*** DATA SUPPLIED Section Begins ***
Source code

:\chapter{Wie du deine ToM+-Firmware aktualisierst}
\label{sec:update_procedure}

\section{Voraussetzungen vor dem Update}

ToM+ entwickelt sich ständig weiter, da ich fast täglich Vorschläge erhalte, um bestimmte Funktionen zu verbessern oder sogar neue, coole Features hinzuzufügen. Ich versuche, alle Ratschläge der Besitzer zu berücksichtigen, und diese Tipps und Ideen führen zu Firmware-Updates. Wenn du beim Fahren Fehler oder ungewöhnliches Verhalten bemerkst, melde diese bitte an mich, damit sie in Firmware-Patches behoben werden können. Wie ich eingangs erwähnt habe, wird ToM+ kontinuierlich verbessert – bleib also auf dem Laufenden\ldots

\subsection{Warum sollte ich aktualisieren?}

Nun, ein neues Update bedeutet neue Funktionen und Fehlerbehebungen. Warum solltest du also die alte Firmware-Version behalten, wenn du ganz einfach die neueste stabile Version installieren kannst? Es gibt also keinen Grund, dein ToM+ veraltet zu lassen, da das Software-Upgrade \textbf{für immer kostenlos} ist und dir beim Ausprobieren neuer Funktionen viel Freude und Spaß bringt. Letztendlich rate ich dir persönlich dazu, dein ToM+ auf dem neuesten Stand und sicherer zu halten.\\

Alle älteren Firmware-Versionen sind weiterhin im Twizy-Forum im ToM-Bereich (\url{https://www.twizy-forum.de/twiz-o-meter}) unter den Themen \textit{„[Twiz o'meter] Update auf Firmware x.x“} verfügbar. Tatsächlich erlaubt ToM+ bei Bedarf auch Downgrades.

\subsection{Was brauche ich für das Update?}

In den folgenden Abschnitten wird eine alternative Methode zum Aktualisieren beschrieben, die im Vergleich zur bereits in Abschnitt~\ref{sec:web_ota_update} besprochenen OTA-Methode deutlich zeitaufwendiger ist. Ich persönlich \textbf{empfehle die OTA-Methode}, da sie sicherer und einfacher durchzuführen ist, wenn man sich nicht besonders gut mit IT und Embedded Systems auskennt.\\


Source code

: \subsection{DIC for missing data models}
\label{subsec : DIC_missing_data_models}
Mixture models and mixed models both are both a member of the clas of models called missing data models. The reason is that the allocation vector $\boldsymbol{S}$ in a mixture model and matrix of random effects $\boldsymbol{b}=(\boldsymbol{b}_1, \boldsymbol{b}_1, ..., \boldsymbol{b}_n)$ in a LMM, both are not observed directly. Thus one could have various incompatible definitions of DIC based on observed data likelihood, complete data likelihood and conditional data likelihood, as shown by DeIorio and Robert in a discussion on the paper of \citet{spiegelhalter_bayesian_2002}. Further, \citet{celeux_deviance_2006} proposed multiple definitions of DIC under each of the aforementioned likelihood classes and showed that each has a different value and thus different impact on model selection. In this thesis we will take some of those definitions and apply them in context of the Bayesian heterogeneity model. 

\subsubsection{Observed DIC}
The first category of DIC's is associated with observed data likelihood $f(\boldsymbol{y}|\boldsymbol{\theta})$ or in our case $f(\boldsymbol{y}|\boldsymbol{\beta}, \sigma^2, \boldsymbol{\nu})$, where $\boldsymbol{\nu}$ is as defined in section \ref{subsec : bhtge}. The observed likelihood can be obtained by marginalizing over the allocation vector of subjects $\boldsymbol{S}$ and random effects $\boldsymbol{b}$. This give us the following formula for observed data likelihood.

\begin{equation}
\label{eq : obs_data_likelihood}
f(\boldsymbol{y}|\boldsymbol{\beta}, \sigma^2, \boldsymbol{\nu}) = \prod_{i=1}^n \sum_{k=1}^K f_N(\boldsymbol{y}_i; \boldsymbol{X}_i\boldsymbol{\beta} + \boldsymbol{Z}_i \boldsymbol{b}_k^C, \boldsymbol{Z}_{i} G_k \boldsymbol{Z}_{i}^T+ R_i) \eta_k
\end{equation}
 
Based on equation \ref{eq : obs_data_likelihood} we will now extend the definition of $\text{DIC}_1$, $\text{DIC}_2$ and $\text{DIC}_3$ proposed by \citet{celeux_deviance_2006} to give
*** DATA SUPPLIED Section Ends ***
- [TASK REQUIREMENTS]: State how many lines in the data include the string "sigma". Nothing else belongs in the reply.

- [WRITTEN ANSWER]: 2